Não há muito mais a dizer a respeito, MENOS para o estado de Santa Catarina, que aprofundou a proteção e regulou o uso dos campos de altitude “não remanescentes”, ou seja, dos campos de altitude que já não são mais vegetação primária ou secundária em qualquer estágio!

Fez também o que se espera em termos de proteção ambiental: protegeu e regulou o uso dos remanescentes desse instituto.

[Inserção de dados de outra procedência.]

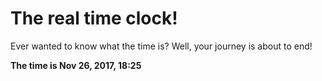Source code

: # The real time clock!

Ever wanted to know what the time is? Well, your journey is about to end!

**The time is Nov 26, 2017, 18:25**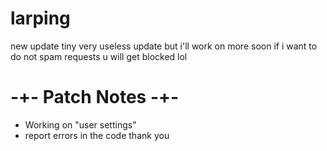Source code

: # larping

new update
tiny very useless update but i'll work on more soon if i want to
do not spam requests u will get blocked lol
# -+- Patch Notes -+-
- Working on "user settings"
- report errors in the code thank you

A legislação catarinense, cumprindo prerrogativa constitucional, (1) definiu o termo remanescente, (2) agregou nos atributos de campos de altitude o parâmetro altitude e (3) regulou os estágios sucessionais, tudo a bem da segurança jurídica que deve contemplar o tripé econômico-ambiental-social, e essa atitude foi ratificada pelo tribunal de justiça do estado na ADI 8000030-60.2017.8.24.0000, que evocou também o posicionamento do Supremo Tribunal Federal em sede de Recurso Extraordinário, assim decidindo:

“ART. 28, INCISOS VII E XV DA LEI ESTADUAL. DEFINIÇÃO DE ÁREA URBANA CONSOLIDADA E CAMPOS DE ALTITUDE. ART. 16-C, 2º, DA LEI FEDERAL Nº 13.465-2017 DEFINE ÁREA URBANA CONSOLIDADA. EDIÇÃO DA NORMA ESTADUAL, CONTRARIANDO OS CRITÉRIOS MÍNIMOS CARACTERIZADORES DA ÁREA URBANA CONSOLIDADA, VEICULADOS NA LEI FEDERAL CITADA. CAMPOS DE ALTITUDE. LEI FEDERAL Nº 11.428/2006 QUE NÃO DEFINE CAMPOS DE ALTITUDE, NEM MESMO ESTABELECE OS AMBIENTES EM QUE ESTÃO SITUADOS OU AS FAIXAS DE ALTITUDE CORRESPONDENTES A ESTA ESPÉCIE DE FORMAÇÃO FLORESTAL. SILÊNCIO DA LEI FEDERAL EM ESTABELECER NORMAS DE CARÁTER GERAL. CÓDIGO ESTADUAL DO MEIO AMBIENTE COM COMPETÊNCIA LEGISLATIVA PLENA, CONFERIDA PELO ART. 24, § 3º, DA CONSTITUIÇÃO FEDERAL. DECLARAÇÃO DA INCONSTITUCIONALIDADE DO INCISO VII E RECONHECIMENTO DA CONSTITUCIONALIDADE DO INCISO XV, AMBOS DO ART. 28, DA LEI ESTADUAL Nº 14.675/2009. (grifo nosso) (RE 1264788 – 13/07/2021)”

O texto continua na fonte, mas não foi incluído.